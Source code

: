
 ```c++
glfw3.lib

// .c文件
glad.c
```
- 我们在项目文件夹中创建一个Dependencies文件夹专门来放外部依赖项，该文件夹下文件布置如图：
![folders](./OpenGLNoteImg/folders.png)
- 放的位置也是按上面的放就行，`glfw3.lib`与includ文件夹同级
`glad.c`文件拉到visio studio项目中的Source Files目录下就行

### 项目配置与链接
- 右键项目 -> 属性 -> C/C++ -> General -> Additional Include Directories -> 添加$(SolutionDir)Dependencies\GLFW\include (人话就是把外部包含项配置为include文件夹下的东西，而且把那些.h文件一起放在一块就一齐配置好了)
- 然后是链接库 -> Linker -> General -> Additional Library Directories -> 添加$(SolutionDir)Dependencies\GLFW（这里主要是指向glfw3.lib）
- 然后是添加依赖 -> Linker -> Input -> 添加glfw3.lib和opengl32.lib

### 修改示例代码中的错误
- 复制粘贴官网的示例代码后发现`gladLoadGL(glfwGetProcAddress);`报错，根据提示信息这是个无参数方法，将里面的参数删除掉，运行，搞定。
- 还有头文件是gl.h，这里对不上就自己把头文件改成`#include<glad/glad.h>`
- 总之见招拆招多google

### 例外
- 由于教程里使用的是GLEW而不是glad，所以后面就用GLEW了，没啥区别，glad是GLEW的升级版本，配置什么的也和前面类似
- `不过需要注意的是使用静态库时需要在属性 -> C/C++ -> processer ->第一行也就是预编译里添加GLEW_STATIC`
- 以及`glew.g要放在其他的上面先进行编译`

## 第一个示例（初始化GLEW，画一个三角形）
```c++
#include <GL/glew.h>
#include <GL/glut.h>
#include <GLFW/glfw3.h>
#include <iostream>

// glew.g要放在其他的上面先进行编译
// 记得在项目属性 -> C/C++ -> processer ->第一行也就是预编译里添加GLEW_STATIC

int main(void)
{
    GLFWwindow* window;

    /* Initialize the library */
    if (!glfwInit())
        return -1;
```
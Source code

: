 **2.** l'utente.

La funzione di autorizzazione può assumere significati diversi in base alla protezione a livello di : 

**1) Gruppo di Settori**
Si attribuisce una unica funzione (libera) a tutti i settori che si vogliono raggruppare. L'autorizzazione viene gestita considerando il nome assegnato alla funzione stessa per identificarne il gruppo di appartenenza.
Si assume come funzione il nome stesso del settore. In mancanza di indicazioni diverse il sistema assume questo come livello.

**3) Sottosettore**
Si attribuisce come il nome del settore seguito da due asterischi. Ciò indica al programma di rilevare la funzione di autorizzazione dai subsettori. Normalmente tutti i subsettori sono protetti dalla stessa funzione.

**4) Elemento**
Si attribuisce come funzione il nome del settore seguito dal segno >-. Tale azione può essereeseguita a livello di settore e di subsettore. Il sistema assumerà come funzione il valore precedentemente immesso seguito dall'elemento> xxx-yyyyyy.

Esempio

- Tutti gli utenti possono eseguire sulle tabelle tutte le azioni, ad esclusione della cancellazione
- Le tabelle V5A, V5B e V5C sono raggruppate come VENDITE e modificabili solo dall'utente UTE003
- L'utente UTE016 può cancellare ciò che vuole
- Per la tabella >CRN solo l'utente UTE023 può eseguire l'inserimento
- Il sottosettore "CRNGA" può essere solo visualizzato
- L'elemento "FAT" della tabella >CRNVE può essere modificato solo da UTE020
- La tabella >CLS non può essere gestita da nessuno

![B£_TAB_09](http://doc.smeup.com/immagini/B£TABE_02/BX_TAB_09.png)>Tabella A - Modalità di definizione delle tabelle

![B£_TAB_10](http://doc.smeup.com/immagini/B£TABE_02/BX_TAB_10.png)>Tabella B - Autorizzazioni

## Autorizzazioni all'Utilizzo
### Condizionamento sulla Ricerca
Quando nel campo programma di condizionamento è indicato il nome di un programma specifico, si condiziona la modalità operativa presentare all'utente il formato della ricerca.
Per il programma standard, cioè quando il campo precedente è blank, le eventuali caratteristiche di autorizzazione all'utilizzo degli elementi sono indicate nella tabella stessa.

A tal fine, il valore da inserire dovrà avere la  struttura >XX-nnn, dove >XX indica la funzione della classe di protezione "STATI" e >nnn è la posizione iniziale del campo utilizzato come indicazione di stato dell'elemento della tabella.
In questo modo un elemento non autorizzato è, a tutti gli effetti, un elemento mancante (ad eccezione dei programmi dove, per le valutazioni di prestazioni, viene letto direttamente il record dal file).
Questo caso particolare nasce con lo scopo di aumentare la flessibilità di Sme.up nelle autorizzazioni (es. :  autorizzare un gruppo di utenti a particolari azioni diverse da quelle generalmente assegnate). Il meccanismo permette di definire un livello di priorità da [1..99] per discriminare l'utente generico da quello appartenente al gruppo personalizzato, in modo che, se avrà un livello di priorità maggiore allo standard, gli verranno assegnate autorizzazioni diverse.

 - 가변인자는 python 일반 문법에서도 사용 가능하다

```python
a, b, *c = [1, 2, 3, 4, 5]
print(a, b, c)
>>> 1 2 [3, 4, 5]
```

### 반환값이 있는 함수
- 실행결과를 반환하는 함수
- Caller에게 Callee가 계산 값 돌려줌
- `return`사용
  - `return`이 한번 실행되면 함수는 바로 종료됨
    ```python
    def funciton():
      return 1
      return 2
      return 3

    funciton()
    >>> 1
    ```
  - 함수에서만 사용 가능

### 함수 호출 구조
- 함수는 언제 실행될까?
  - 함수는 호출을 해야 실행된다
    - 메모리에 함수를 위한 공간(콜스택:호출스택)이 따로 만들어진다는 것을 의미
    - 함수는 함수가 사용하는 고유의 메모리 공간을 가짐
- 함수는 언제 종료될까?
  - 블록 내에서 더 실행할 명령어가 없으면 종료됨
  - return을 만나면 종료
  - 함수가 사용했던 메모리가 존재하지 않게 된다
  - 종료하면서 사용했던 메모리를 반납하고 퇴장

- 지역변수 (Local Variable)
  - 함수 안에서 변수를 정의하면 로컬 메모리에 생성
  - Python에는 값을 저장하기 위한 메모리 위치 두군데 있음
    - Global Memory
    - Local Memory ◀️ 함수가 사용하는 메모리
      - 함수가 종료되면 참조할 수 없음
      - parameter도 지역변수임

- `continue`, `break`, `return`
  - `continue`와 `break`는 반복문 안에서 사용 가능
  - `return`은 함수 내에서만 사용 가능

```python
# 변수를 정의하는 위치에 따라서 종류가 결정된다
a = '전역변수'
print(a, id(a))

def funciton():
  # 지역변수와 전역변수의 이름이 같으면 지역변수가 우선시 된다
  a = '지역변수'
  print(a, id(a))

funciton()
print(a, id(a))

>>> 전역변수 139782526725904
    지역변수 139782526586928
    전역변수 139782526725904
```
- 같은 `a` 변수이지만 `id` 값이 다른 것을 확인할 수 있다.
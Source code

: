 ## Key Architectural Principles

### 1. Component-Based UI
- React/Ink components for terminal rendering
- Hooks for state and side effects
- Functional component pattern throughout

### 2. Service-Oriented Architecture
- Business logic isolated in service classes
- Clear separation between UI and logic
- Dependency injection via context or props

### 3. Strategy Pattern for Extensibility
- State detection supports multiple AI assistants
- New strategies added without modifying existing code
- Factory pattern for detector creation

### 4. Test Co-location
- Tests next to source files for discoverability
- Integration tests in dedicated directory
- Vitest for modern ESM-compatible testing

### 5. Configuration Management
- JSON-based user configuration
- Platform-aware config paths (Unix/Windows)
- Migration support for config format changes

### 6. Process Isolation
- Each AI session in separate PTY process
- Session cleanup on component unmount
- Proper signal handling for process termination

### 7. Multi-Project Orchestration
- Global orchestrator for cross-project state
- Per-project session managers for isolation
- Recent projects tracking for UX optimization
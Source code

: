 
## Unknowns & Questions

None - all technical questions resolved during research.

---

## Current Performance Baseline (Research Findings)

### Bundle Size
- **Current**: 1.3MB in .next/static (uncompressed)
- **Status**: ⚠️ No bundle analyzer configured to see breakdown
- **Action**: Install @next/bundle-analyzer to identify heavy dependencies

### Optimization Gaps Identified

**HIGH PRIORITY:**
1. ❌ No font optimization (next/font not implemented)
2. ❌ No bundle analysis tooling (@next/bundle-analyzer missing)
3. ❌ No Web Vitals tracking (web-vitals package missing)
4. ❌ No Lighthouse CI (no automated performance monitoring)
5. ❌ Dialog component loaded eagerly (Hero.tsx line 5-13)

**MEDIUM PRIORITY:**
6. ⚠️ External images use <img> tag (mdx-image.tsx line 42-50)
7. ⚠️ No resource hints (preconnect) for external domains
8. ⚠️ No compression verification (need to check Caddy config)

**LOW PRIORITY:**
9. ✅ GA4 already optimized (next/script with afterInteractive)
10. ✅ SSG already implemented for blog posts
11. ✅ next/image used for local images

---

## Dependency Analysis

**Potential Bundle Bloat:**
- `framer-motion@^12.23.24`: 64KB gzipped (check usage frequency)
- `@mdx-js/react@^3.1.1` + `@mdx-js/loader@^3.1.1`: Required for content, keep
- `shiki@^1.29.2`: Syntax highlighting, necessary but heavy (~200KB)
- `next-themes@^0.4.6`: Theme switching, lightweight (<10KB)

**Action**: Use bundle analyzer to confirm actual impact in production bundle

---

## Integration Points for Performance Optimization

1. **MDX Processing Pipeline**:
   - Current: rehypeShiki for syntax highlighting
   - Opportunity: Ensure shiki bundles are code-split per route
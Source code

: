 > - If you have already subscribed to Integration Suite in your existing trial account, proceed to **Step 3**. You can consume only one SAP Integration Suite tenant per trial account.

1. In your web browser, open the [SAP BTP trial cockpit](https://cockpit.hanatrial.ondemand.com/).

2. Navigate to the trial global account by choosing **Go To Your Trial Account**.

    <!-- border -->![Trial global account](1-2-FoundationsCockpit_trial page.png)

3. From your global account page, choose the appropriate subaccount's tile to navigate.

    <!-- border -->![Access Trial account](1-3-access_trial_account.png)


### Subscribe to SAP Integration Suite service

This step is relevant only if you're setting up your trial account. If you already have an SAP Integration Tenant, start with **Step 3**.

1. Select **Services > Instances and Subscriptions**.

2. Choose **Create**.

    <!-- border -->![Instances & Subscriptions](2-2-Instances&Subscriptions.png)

····················

> Problem description:
In the listing above, find the lines holding the word "next" and copy them.

> Answer space:
- Tests next to source files for discoverability
- **Current**: 1.3MB in .next/static (uncompressed)
- **Action**: Install @next/bundle-analyzer to identify heavy dependencies
1. ❌ No font optimization (next/font not implemented)
2. ❌ No bundle analysis tooling (@next/bundle-analyzer missing)
9. ✅ GA4 already optimized (next/script with afterInteractive)
11. ✅ next/image used for local images
- `next-themes@^0.4.6`: Theme switching, lightweight (<10KB)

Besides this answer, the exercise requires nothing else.